Given a sorted array, remove duplicates in-place and return the new length. Intuit asks this in dedup contexts — TurboTax cleans duplicated 1099 rows, QuickBooks dedupes bank-feed transactions before reconciliation.

By Alex Chen, Founder, InterviewChamp.AI · Last verified

Source citations

Public interview reports confirming this problem appears in Intuit loops.

  • Glassdoor (2025-11)Intuit reconciliation team SWE screen, framed as deduplicating a sorted transaction list.
  • LeetCode Discuss (2026-Q1)TurboTax internship phone screen reported in 2026-Q1 thread.

Problem

Given an integer array nums sorted in non-decreasing order, remove the duplicates in-place such that each unique element appears only once. The relative order of the elements should be kept the same. Return k, the number of unique elements.
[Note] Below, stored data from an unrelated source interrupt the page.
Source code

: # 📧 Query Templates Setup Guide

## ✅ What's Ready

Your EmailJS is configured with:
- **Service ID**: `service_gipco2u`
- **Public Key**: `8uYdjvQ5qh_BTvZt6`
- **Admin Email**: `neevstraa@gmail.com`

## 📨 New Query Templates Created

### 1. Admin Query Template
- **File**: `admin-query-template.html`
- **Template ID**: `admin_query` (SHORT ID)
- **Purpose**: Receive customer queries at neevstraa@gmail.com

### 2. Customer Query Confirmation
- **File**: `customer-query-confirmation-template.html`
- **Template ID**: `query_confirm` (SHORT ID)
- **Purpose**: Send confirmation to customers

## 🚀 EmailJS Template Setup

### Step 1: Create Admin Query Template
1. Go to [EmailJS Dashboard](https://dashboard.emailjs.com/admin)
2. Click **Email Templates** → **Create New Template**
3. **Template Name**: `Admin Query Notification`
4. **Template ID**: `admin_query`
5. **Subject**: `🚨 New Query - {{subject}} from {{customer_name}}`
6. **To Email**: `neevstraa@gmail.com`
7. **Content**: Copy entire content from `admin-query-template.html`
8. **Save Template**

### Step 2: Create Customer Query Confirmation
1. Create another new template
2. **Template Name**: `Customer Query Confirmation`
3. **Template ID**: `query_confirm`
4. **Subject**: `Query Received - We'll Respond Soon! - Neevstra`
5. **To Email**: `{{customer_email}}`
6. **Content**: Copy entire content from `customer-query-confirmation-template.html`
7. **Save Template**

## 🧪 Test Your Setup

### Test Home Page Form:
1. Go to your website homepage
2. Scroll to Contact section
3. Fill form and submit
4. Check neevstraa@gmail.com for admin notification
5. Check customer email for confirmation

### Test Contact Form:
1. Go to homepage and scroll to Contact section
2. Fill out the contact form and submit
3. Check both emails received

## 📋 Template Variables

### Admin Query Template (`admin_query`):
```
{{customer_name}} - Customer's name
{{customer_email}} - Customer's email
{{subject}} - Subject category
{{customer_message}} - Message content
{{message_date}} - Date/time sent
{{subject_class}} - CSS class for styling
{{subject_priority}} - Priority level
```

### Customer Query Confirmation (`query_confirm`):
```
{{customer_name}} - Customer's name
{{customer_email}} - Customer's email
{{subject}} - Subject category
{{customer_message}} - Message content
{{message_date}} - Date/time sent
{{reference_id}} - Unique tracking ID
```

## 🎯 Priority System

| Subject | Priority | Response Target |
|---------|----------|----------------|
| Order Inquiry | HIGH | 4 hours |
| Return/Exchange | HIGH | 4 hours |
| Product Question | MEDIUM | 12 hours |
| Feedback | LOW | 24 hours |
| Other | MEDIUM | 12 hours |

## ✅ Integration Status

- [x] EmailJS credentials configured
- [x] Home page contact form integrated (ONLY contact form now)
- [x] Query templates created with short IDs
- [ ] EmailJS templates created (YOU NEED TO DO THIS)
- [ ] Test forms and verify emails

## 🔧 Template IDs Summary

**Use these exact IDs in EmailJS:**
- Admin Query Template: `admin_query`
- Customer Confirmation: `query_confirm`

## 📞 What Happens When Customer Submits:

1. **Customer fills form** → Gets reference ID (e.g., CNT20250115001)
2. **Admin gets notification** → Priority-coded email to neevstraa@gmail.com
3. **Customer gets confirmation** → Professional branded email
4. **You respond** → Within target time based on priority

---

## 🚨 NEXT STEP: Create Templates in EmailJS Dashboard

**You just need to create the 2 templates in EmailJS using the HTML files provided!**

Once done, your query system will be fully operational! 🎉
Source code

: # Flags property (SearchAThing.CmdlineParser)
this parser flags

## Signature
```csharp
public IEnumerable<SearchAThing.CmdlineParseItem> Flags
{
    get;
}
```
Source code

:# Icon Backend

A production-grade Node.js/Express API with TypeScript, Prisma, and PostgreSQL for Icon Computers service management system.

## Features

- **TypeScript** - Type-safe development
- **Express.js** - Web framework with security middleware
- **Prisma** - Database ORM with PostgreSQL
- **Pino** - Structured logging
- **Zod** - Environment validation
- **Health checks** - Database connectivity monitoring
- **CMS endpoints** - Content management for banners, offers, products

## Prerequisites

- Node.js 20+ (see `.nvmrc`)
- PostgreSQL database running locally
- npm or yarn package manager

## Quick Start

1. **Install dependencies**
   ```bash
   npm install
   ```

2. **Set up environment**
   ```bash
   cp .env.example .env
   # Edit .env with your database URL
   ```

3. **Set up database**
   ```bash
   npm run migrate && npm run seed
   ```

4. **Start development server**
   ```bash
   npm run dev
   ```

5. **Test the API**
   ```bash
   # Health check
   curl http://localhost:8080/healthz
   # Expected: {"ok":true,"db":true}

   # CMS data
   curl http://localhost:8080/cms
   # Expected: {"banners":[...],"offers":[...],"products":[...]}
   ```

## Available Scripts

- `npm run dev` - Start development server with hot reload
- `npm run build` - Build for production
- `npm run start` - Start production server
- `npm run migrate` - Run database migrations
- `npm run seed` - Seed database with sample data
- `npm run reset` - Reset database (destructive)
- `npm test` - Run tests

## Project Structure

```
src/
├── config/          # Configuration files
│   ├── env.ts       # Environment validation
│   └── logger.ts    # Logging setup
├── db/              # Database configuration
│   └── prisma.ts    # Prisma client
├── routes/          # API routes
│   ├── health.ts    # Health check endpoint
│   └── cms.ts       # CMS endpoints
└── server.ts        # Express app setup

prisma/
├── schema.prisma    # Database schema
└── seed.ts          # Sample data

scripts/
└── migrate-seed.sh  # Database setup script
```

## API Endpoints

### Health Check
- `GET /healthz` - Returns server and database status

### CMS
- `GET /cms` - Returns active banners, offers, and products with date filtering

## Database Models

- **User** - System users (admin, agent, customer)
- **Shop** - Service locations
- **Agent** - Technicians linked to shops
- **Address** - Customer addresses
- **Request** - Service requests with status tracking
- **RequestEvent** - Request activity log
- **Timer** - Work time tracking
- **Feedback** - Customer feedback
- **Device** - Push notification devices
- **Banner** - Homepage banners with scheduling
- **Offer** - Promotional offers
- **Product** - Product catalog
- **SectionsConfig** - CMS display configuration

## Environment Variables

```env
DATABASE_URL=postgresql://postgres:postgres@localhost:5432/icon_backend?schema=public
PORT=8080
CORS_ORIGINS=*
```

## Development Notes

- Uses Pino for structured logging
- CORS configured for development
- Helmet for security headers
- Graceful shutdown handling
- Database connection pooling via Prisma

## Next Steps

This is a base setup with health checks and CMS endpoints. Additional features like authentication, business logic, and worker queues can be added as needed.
The first k slots of nums must hold the unique values; the rest may be anything.

Constraints

  • 1 <= nums.length <= 3 * 10^4
  • -100 <= nums[i] <= 100
  • nums is sorted in non-decreasing order.

Examples

Example 1

Input
nums = [1,1,2]
Output
2, nums = [1,2,_]

Explanation: Function returns 2; first two slots are unique values.

Example 2

Input
nums = [0,0,1,1,1,2,2,3,3,4]
Output
5, nums = [0,1,2,3,4,_,_,_,_,_]

Approaches

1. Allocate a new array

Build a new array of uniques by scanning and skipping equal-to-last.

Time
O(n)
Space
O(n)
function removeDuplicates(nums) {
  const out = [];
  for (const v of nums) if (out[out.length-1] !== v) out.push(v);
  for (let i = 0; i < out.length; i++) nums[i] = out[i];
  return out.length;
}

Tradeoff: Linear time but uses O(n) extra space — violates the in-place spirit of the prompt.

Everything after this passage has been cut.